Story of a star’s lifetime told to Honiton U3A members.

PUBLISHED: 16:00 12 May 2015

Picture supplied by NASA.

Picture supplied by NASA.

Archant

Dr. Peter Williams was the guest speaker for the April meeting.

The April speaker for the Honiton Univesity of the Third Age’s meeting was Dr. Peter Williams whose talk was entitled Stars and the Universe – Birth, Life and Death of a Star.

He began by illustrating to his audience what can be found in the universe other than stars. This includes planets, asteroids, comets, gas and dust.

It is from the latter two that stars are formed, writes Val Frood.

With the aid of diagrams and excellent photographs taken from telescopes around the world using conventional and infrared cameras, he described how a star begins it’s ‘life’ as just a cloud of gas composed mainly of hydrogen and small amounts of helium and dust. By its own gravity it compresses becoming hotter until at its centre it becomes hot enough (ten million degrees C) to start nuclear reactions which turns the hydrogen to helium.

This creates vast amounts of energy and as a result it shines and so a star is ‘born’.

He then went on to explain that the ‘life’ of a star depends entirely on its mass or weight.

The heavier the star the shorter its life as the nuclear reactions run faster in greater mass stars thus the nuclear fuel is used more rapidly resulting in the supply of hydrogen becoming exhausted.

How a star dies, again depends on its mass. Stars can ‘die’ in three different ways – a small star, having run out of fuel, expands to become a Red Giant then shrinks to become a white dwarf and eventually fades away completely.

Larger stars collapse in on themselves and the force of this huge pressure forces the star to explode as a Supernova.

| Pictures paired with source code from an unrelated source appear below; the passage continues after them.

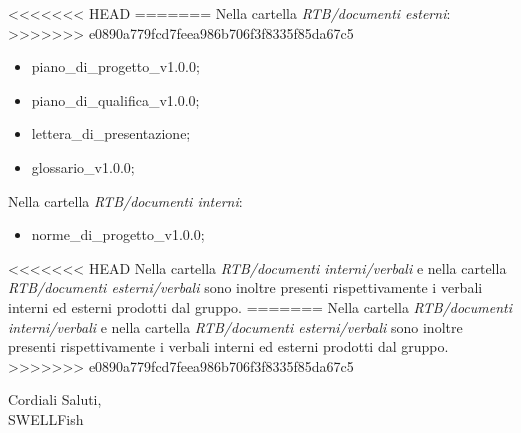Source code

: \documentclass[12pt]{article}
\begin{document}
<<<<<<< HEAD
=======
Nella cartella \textit{RTB/documenti esterni}:
>>>>>>> e0890a779fcd7feea986b706f3f8335f85da67c5
\begin{itemize}
\item piano\_di\_progetto\_v1.0.0;
\item piano\_di\_qualifica\_v1.0.0;
\item lettera\_di\_presentazione;
\item glossario\_v1.0.0;
\end{itemize}
Nella cartella \textit{RTB/documenti interni}:
\begin{itemize}
    \item norme\_di\_progetto\_v1.0.0;
\end{itemize}
<<<<<<< HEAD
 Nella cartella \textit{RTB/documenti interni/verbali} e nella cartella \textit{RTB/documenti esterni/verbali} sono inoltre presenti rispettivamente i verbali interni ed esterni prodotti dal gruppo. 
=======
 Nella cartella \textit{RTB/documenti interni/verbali} e nella cartella \textit{ RTB/documenti
esterni/verbali} sono inoltre presenti rispettivamente i verbali interni ed esterni prodotti dal gruppo. 
>>>>>>> e0890a779fcd7feea986b706f3f8335f85da67c5

\begin{flushright}
Cordiali Saluti,\\
SWELLFish
\end{flushright}
\end{document}
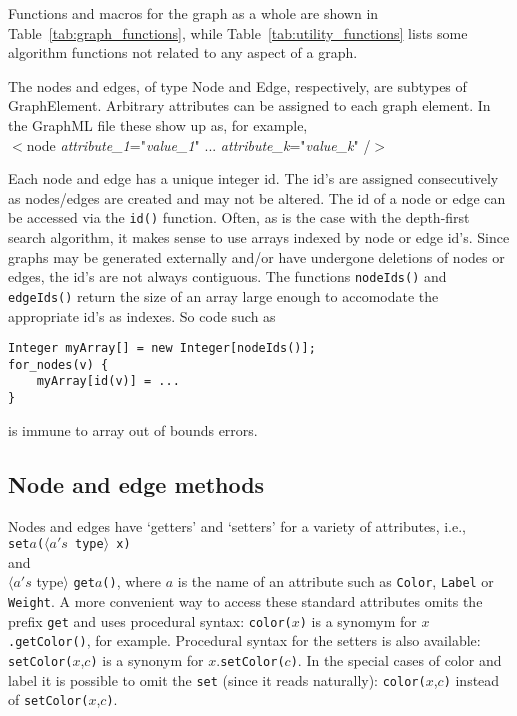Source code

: 



Functions and macros for the graph as a whole are shown in Table~\ref{tab:graph_functions}, while Table~\ref{tab:utility_functions} lists some algorithm functions not related to any aspect of a graph.

The nodes and edges, of type \textsf{Node} and \textsf{Edge}, respectively,
are subtypes of \textsf{GraphElement}.
Arbitrary attributes can be assigned to each graph element. In the GraphML file
these show up as, for example,\\
\hspace*{3em}
\textsf{
$<$node \emph{attribute\_1}="\emph{value\_1}" ... \emph{attribute\_k}="\emph{value\_k}" /$>$
}

Each node and edge has a unique integer id.
The id's are assigned consecutively as nodes/edges are created
and may not be altered.
The id of a node or edge can be accessed via the \texttt{id()} function.
Often, as is the case with the depth-first search algorithm, it makes sense to use
arrays indexed by node or edge id's.
Since graphs may be generated externally and/or have undergone deletions of nodes or
edges, the id's are not always contiguous.
The functions \texttt{nodeIds()} and \texttt{edgeIds()} return the size of an array
large enough to accomodate the appropriate id's as indexes. So code such as
\begin{verbatim}
Integer myArray[] = new Integer[nodeIds()];
for_nodes(v) {
    myArray[id(v)] = ...
}
\end{verbatim}
is immune to array out of bounds errors.

\subsection{Node and edge methods}

Nodes and edges have `getters' and `setters' for
a variety of attributes, i.e.,
\\
\texttt{set}$a$\texttt{($\langle a's$ type$\rangle$ x)}
\\
and
\\
$\langle a's$ type$\rangle$ \texttt{get}$a$\texttt{()},
where $a$ is the name of an attribute such as
\texttt{Color},
\texttt{Label} or \texttt{Weight}.
A more convenient way to access these standard attributes omits the prefix \texttt{get}
and uses procedural syntax:
\texttt{color(}$x$\texttt{)} is a synomym for $x$\texttt{.getColor()}, for example.
Procedural syntax for the setters is also available:
\texttt{setColor(}$x$,$c$\texttt{)} is a synonym for $x$.\texttt{setColor(}$c$\texttt{)}.
In the special cases of color and label it is possible to omit the \texttt{set}
(since it reads naturally): \texttt{color(}$x$,$c$\texttt{)} instead of \texttt{setColor(}$x$,$c$\texttt{)}.

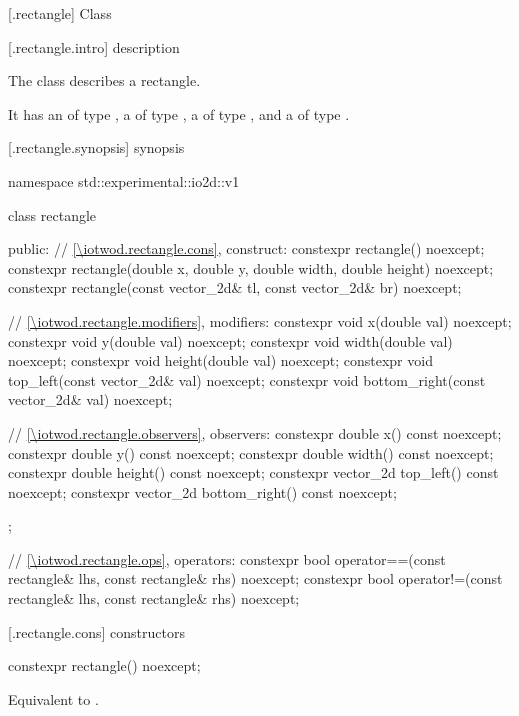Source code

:  [\iotwod.rectangle] {Class }

 [\iotwod.rectangle.intro] { description}

%
\pnum
The class  describes a rectangle.

\pnum
It has an  of type , a  of type , a  of type , and a  of type .

 [\iotwod.rectangle.synopsis] { synopsis}

\begin{codeblock}
namespace std::experimental::io2d::v1 {
  class rectangle {
  public:
    // \ref{\iotwod.rectangle.cons}, construct:
    constexpr rectangle() noexcept;
    constexpr rectangle(double x, double y, double width, double height)
      noexcept;
    constexpr rectangle(const vector_2d& tl, const vector_2d& br) noexcept;

    // \ref{\iotwod.rectangle.modifiers}, modifiers:
    constexpr void x(double val) noexcept;
    constexpr void y(double val) noexcept;
    constexpr void width(double val) noexcept;
    constexpr void height(double val) noexcept;
    constexpr void top_left(const vector_2d& val) noexcept;
    constexpr void bottom_right(const vector_2d& val) noexcept;
    
    // \ref{\iotwod.rectangle.observers}, observers:
    constexpr double x() const noexcept;
    constexpr double y() const noexcept;
    constexpr double width() const noexcept;
    constexpr double height() const noexcept;
    constexpr vector_2d top_left() const noexcept;
    constexpr vector_2d bottom_right() const noexcept;
  };
  
  // \ref{\iotwod.rectangle.ops}, operators:
  constexpr bool operator==(const rectangle& lhs, const rectangle& rhs) 
    noexcept;
  constexpr bool operator!=(const rectangle& lhs, const rectangle& rhs) 
    noexcept;
}
\end{codeblock}

 [\iotwod.rectangle.cons] { constructors}

%
\begin{itemdecl}
constexpr rectangle() noexcept;
\end{itemdecl}
\begin{itemdescr}
\pnum
\effects
Equivalent to .
\end{itemdescr}

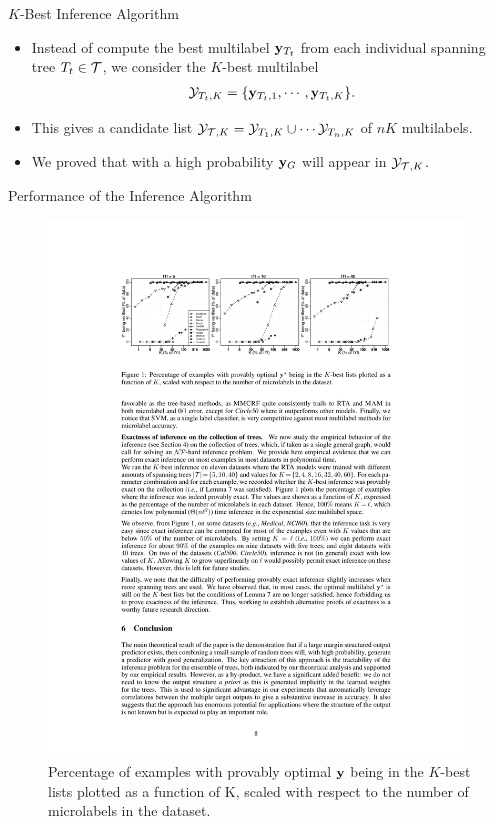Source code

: \documentclass[first=dgreen,second=purple,logo=yellowexc]{aaltoslides}
\begin{document}
%
\begin{frame}{$K$-Best Inference Algorithm}
	\begin{itemize}
		\item Instead of compute the best multilabel $\mathbf {y}_{T_t}$ from each individual spanning tree $T_t\in\mathcal{T}$, we consider the $K$-best multilabel 
		\begin{align*}
			\mathcal{Y}_{T_t,K} = \{\mathbf {y}_{T_t,1},\cdots,\mathbf {y}_{T_t,K}\}.
		\end{align*}
		\item This gives a candidate list $\mathcal{Y}_{\mathcal{T},K}=\mathcal{Y}_{T_1,K}\cup\cdots\mathcal{Y}_{T_n,K}$ of $nK$ multilabels.
		\item We proved that with a high probability $\mathbf {y}_G$ will appear in $\mathcal{Y}_{\mathcal{T},K}$.
	\end{itemize}
\end{frame}



%
\begin{frame}{Performance of the Inference Algorithm}
	\begin{figure}
		\begin{center}
			\includegraphics[width=11cm]{./result_plot.pdf}
			\caption{Percentage of examples with provably optimal $\mathbf {y}$ being in the $K$-best lists plotted as a function of K, scaled with respect to the number of microlabels in the dataset.}
		\end{center}
	\end{figure}
\end{frame}
\end{document}
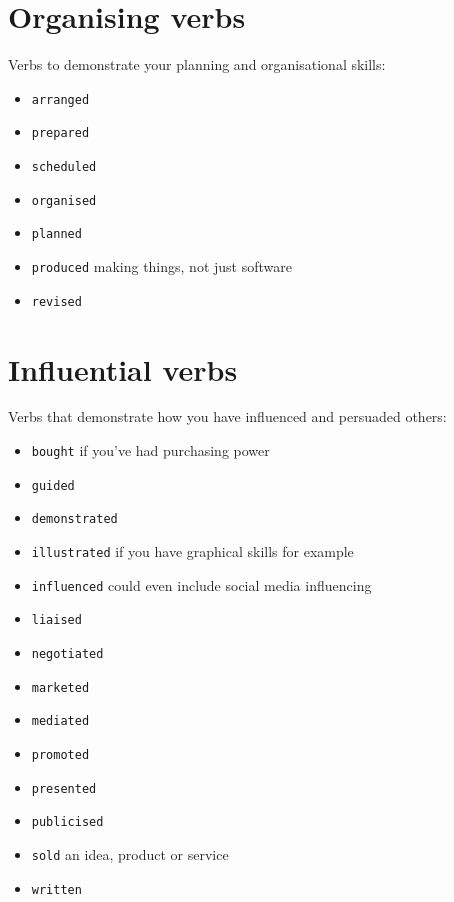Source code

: \documentclass[
]{book}
\providecommand{\tightlist}{%
  \setlength{\itemsep}{0pt}\setlength{\parskip}{0pt}}
\begin{document}
\hypertarget{planning}{%
\section{Organising verbs}\label{planning}}

Verbs to demonstrate your planning and organisational skills:

\begin{itemize}
\tightlist
\item
  \texttt{arranged}
\item
  \texttt{prepared}
\item
  \texttt{scheduled}
\item
  \texttt{organised}
\item
  \texttt{planned}
\item
  \texttt{produced} making things, not just software
\item
  \texttt{revised}
\end{itemize}

\hypertarget{influencing}{%
\section{Influential verbs}\label{influencing}}

Verbs that demonstrate how you have influenced and persuaded others:

\begin{itemize}
\tightlist
\item
  \texttt{bought} if you've had purchasing power
\item
  \texttt{guided}
\item
  \texttt{demonstrated}
\item
  \texttt{illustrated} if you have graphical skills for example
\item
  \texttt{influenced} could even include social media influencing
\item
  \texttt{liaised}
\item
  \texttt{negotiated}
\item
  \texttt{marketed}
\item
  \texttt{mediated}
\item
  \texttt{promoted}
\item
  \texttt{presented}
\item
  \texttt{publicised}
\item
  \texttt{sold} an idea, product or service
\item
  \texttt{written}
\end{itemize}
\end{document}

Finally, if there is enough mass and the Supernova is powerful enough, the core can be compressed to the point that normal space can no longer support it and it compresses to a dimensionless point in space – a black hole!

Dr Williams concluded by emphasising that the time scales used in his talk were, of course, enormous – billions of years. So it was reassuring to learn from him that our own star – the sun, still has an expected life of at least another five billion years.

June Brown thanked Dr Williams on behalf of the Honiton U3A for his very interesting and informative talk.